━━━ DATA RECORDS ━━━

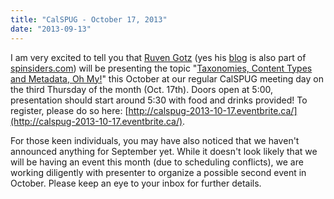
 ```yaml
---
title: "CalSPUG - October 17, 2013"
date: "2013-09-13"
---
```


I am very excited to tell you that [Ruven Gotz](https://twitter.com/ruveng) (yes his [blog](http://spinsiders.com/ruveng/) is also part of [spinsiders.com](http://spinsiders.com/)) will be presenting the topic "[Taxonomies, Content Types and Metadata, Oh My!](http://calspug-2013-10-17.eventbrite.ca/)" this October at our regular CalSPUG meeting day on the third Thursday of the month (Oct. 17th). Doors open at 5:00, presentation should start around 5:30 with food and drinks provided! To register, please do so here: [http://calspug-2013-10-17.eventbrite.ca/](http://calspug-2013-10-17.eventbrite.ca/).

For those keen individuals, you may have also noticed that we haven't announced anything for September yet. While it doesn't look likely that we will be having an event this month (due to scheduling conflicts), we are working diligently with presenter to organize a possible second event in October. Please keep an eye to your inbox for further details.
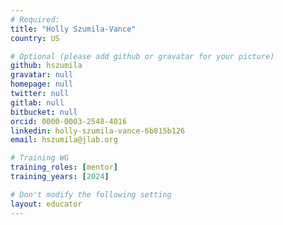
 ```yaml
---
# Required:
title: "Holly Szumila-Vance"
country: US

# Optional (please add github or gravatar for your picture)
github: hszumila
gravatar: null
homepage: null
twitter: null
gitlab: null
bitbucket: null
orcid: 0000-0003-2548-4016
linkedin: holly-szumila-vance-6b815b126
email: hszumila@jlab.org

# Training WG
training_roles: [mentor]
training_years: [2024]

# Don't modify the following setting
layout: educator
---
```


<!-- Optional: Write something about yourself below this comment. Markdown styling is supported. -->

━━━

- _EXERCISE OBJECTIVE_: All of the entries above should be duplicated exactly, except for the pictures.

- _RESULT OF THIS EXERCISE_:
 ```yaml
---
title: "CalSPUG - October 17, 2013"
date: "2013-09-13"
---
```


I am very excited to tell you that [Ruven Gotz](https://twitter.com/ruveng) (yes his [blog](http://spinsiders.com/ruveng/) is also part of [spinsiders.com](http://spinsiders.com/)) will be presenting the topic "[Taxonomies, Content Types and Metadata, Oh My!](http://calspug-2013-10-17.eventbrite.ca/)" this October at our regular CalSPUG meeting day on the third Thursday of the month (Oct. 17th). Doors open at 5:00, presentation should start around 5:30 with food and drinks provided! To register, please do so here: [http://calspug-2013-10-17.eventbrite.ca/](http://calspug-2013-10-17.eventbrite.ca/).

For those keen individuals, you may have also noticed that we haven't announced anything for September yet. While it doesn't look likely that we will be having an event this month (due to scheduling conflicts), we are working diligently with presenter to organize a possible second event in October. Please keep an eye to your inbox for further details.
 ```yaml
---
# Required:
title: "Holly Szumila-Vance"
country: US

# Optional (please add github or gravatar for your picture)
github: hszumila
gravatar: null
homepage: null
twitter: null
gitlab: null
bitbucket: null
orcid: 0000-0003-2548-4016
linkedin: holly-szumila-vance-6b815b126
email: hszumila@jlab.org

# Training WG
training_roles: [mentor]
training_years: [2024]

# Don't modify the following setting
layout: educator
---
```


<!-- Optional: Write something about yourself below this comment. Markdown styling is supported. -->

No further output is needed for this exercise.